═════ Data excerpts
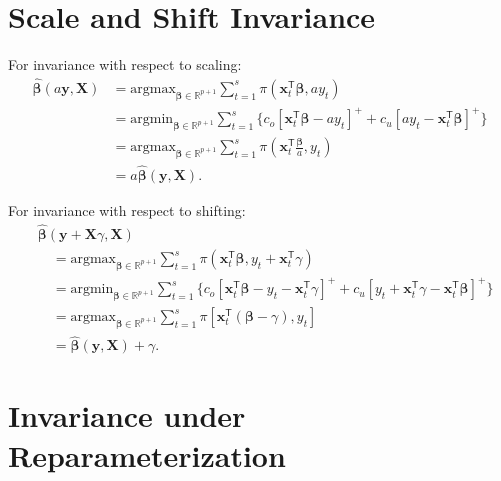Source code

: \documentclass{article}
\begin{document}
\appendix

\section{Scale and Shift Invariance}
\label{app:A}

For invariance with respect to scaling:
\[
    \begin{aligned}
        \hat{\boldsymbol{\beta}}(a\mathbf{y},\mathbf{X})
        &=\text{argmax}_{\boldsymbol{\beta}\in \mathbb{R}^{p+1}}\displaystyle\sum_{t=1}^s{\pi(\mathbf{x}_t^{\mathsf{T}}\boldsymbol{\beta},ay_t)}\\
        &=\text{argmin}_{\boldsymbol{\beta}\in \mathbb{R}^{p+1}}\displaystyle\sum_{t=1}^s{\{c_o[\mathbf{x}_t^{\mathsf{T}}\boldsymbol{\beta}-ay_t]^{+}+c_u[ay_t-\mathbf{x}_t^{\mathsf{T}}\boldsymbol{\beta}]^{+}\}}\\
        &=\text{argmax}_{\boldsymbol{\beta}\in \mathbb{R}^{p+1}}\displaystyle\sum_{t=1}^s{\pi\left(\mathbf{x}_t^{\mathsf{T}}\frac{\boldsymbol{\beta}}{a},y_t\right)}\\
        &=a\hat{\boldsymbol{\beta}}(\mathbf{y},\mathbf{X}).
    \end{aligned}
\]

\noindent
For invariance with respect to shifting:
\[
    \begin{aligned}
        &\hat{\boldsymbol{\beta}}(\mathbf{y}+\mathbf{X}\gamma,\mathbf{X})\\
        &\quad=\text{argmax}_{\boldsymbol{\beta}\in \mathbb{R}^{p+1}}\displaystyle\sum_{t=1}^s{\pi(\mathbf{x}_t^{\mathsf{T}}\boldsymbol{\beta},y_t+\mathbf{x}_t^{\mathsf{T}}\gamma)}\\
        &\quad=\text{argmin}_{\boldsymbol{\beta}\in \mathbb{R}^{p+1}}\displaystyle\sum_{t=1}^s{\{c_o[\mathbf{x}_t^{\mathsf{T}}\boldsymbol{\beta}-y_t-\mathbf{x}_t^{\mathsf{T}}\gamma]^{+}+c_u[y_t+\mathbf{x}_t^{\mathsf{T}}\gamma-\mathbf{x}_t^{\mathsf{T}}\boldsymbol{\beta}]^{+}\}}\\
        &\quad=\text{argmax}_{\boldsymbol{\beta}\in \mathbb{R}^{p+1}}\displaystyle\sum_{t=1}^s{\pi[\mathbf{x}_t^{\mathsf{T}}(\boldsymbol{\beta}-\gamma),y_t]}\\
        &\quad=\hat{\boldsymbol{\beta}}(\mathbf{y},\mathbf{X})+\gamma.
    \end{aligned}
\]

\section{Invariance under Reparameterization}
\label{app:B}
\end{document}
══════════
Description of the task: Determine how many lines of the records hold the word "respect", giving only that number.

Answer below: 2